By documenting the executable provenance of each module and the workflow itself as workflow provenance, any workflow application can become a mechanism for capturing processing provenance. We have used a combination of an executable provenance XSD with LONI Pipeline workflows to capture processing provenance and description. One of the real strengths of this system is the capacity to easily recreate the processing applied to a file by viewing its provenance file, extracting the workflow, and rerunning it in the LONI Pipeline.
What is Workflow Provenance?
Binary provenance describes the creation of a binary, but workflow provenance describes the actual invocation of that individual binary or the invocation of a binary in the context of a series of steps or a workflow. In its simplest form, the workflow provenance XSD captures the names of the data files used as input and output, the options used to invoke the single binary, and the environment in which the binary was run. Arguments to the binary are captured by recording the command-line that was used to invoke the binary. The processing environment is described similarly to the environment for compilation, but also includes environmental variables that may modify the behavior of the binary. For example, the FSL tools (Smith et al., 2004) use an environment variable called “FSLOUTPUTTYPE” to define the file format of the output image.
Often image processing is complex and non-linear and cannot be represented in a simple script or directed acyclic graph. Data may converge along several lines of processing only to diverge again after a common step. These complex workflows are difficult to document, either for publication or later re-use. Capturing the provenance for these workflows is equally complex, not only requiring the execution order of the individual steps, but how those steps are related to one another, especially in the case of multiple lines of data being processed simultaneously. In order to address this issue we have used the LONI Pipeline Processing Environment (LONI Pipeline; http://pipeline.loni.usc.edu) (Rex et al., 2003) to capture workflow provenance and description.

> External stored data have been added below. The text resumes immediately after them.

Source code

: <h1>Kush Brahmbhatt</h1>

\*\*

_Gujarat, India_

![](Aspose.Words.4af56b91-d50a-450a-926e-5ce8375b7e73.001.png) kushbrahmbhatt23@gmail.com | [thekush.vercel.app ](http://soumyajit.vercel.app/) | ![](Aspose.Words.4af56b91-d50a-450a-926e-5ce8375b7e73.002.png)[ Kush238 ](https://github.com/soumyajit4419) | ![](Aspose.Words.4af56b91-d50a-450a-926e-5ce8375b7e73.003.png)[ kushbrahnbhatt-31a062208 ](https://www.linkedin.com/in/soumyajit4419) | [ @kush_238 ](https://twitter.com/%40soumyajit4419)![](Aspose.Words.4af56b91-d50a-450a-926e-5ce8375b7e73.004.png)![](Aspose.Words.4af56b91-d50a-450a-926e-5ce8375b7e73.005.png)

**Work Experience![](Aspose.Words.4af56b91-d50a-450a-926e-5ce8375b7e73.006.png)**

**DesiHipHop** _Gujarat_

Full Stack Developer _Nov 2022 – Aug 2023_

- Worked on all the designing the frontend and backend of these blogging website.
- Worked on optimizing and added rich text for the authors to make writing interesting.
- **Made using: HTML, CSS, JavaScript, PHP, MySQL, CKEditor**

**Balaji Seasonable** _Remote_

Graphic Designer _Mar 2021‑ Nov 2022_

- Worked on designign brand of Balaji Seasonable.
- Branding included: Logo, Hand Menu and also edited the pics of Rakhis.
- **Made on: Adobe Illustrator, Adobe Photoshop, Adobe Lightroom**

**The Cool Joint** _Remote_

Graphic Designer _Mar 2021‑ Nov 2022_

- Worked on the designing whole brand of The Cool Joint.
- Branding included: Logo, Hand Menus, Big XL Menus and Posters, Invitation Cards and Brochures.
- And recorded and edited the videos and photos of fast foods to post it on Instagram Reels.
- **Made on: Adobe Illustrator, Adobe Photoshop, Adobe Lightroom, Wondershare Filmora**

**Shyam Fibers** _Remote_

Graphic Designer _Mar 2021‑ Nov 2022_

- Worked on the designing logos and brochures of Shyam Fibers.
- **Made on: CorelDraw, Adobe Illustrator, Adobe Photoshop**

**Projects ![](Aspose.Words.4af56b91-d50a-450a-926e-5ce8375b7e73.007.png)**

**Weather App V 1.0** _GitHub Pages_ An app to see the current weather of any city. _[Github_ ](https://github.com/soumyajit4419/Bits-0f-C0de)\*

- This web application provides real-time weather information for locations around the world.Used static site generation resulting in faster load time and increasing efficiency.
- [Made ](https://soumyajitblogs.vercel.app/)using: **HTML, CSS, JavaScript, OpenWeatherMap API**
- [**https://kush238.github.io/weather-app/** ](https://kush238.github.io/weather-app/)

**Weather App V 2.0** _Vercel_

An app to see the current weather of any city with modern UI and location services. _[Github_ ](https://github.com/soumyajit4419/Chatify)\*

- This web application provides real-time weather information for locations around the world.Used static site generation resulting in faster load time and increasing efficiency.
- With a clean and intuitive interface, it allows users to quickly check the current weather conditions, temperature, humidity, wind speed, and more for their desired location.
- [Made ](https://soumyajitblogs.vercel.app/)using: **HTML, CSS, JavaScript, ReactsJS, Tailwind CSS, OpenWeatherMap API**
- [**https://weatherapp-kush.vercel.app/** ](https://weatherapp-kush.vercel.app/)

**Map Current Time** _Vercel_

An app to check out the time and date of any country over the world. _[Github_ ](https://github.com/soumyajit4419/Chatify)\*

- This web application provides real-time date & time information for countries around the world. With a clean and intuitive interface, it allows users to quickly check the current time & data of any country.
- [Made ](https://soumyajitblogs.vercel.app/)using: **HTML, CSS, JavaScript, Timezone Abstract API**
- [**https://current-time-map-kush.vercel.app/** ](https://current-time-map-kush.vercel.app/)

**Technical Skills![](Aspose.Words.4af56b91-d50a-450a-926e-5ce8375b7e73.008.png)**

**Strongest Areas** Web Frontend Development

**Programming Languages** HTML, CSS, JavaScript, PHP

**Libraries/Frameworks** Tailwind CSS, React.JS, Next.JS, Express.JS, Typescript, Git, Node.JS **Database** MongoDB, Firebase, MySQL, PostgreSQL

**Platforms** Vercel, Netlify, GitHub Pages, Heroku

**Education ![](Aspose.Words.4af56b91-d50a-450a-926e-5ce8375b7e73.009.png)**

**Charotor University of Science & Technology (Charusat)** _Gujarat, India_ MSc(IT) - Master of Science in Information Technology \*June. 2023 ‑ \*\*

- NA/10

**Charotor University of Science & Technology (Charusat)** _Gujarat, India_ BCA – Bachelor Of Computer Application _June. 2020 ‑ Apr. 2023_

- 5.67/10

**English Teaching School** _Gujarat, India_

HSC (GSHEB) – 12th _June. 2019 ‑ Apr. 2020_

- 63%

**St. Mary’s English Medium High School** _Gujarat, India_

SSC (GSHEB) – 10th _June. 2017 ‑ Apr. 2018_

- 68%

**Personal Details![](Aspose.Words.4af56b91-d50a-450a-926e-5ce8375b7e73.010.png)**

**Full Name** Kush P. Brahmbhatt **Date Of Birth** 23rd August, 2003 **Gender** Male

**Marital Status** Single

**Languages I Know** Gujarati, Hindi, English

The LONI Pipeline is a simple, efficient, and distributed computing solution to these problems, enabling software inclusion from different laboratories in different environments. It provides a visual programming interface for the design, execution, and dissemination of neuroimaging analyses. Individual executables are represented as “modules” that can be added, deleted, and substituted for other modules within a graphical user interface. Connections between the modules that establish an analysis methodology are represented by a “workflow”. The environment handles bookkeeping, controls the details of the computation, and information transfer between modules and within the workflow. It allows files, intermediate results, and other information to be accurately passed between individually connected modules. Modules and workflows can be saved to disk at any stage of development and recalled at a later time for modification, use, or distribution.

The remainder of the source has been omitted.